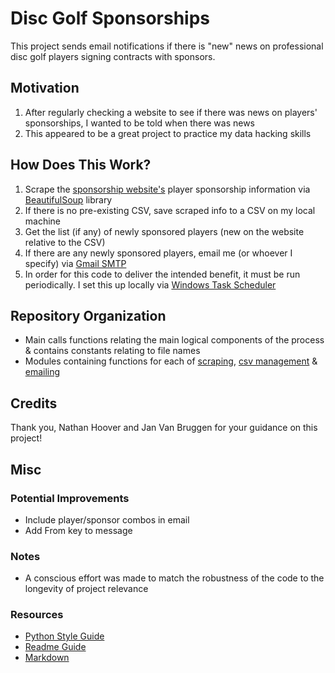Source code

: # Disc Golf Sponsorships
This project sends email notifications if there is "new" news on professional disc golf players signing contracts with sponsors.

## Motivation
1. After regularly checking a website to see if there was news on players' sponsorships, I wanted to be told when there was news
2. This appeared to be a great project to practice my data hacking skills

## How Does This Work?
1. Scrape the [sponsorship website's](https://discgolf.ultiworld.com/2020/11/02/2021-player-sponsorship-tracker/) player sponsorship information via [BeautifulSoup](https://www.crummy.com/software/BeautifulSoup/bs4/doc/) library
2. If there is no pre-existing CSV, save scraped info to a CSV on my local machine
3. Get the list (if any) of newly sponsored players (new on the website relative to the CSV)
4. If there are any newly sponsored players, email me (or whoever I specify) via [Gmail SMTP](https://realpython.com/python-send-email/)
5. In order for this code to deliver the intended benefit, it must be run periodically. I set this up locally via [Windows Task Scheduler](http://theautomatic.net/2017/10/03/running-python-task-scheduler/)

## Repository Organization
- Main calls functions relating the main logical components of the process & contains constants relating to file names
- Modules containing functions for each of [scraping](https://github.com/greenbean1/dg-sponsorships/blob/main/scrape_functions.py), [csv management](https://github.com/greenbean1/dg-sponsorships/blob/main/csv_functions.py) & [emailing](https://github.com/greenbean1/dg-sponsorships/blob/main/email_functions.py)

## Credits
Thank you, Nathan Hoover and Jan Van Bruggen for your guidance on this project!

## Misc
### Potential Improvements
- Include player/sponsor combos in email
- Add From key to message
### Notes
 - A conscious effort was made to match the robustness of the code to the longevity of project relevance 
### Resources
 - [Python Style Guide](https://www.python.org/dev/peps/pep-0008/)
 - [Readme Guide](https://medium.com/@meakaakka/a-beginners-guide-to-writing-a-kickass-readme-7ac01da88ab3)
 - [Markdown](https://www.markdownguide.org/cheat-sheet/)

☆ ☆ ☆ ☆ ☆

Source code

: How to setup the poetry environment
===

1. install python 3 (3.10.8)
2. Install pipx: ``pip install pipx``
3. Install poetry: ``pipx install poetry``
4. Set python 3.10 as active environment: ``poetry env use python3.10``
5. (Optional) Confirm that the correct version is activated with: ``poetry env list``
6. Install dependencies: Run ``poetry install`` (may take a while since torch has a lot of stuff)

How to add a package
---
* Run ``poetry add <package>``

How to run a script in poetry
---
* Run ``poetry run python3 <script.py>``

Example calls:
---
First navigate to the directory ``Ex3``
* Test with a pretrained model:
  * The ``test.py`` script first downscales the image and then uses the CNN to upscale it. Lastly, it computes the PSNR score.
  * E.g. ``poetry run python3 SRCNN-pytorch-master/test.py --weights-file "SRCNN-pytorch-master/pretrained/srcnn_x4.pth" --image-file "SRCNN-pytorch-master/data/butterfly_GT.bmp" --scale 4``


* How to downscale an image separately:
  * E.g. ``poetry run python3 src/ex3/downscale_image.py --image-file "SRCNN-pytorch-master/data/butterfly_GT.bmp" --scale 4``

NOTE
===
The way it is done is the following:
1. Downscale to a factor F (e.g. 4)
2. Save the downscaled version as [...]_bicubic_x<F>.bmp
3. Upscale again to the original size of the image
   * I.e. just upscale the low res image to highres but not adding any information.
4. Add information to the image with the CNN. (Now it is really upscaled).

☆ ☆ ☆ ☆ ☆

WORK REQUEST
Reproduce exactly the lines above from the line with "### Resources" to the line with "- [Markdown](https://www.markdownguide.org/cheat-sheet/)", including both, and add nothing.

RESPONSE BELOW
### Resources
 - [Python Style Guide](https://www.python.org/dev/peps/pep-0008/)
 - [Readme Guide](https://medium.com/@meakaakka/a-beginners-guide-to-writing-a-kickass-readme-7ac01da88ab3)
 - [Markdown](https://www.markdownguide.org/cheat-sheet/)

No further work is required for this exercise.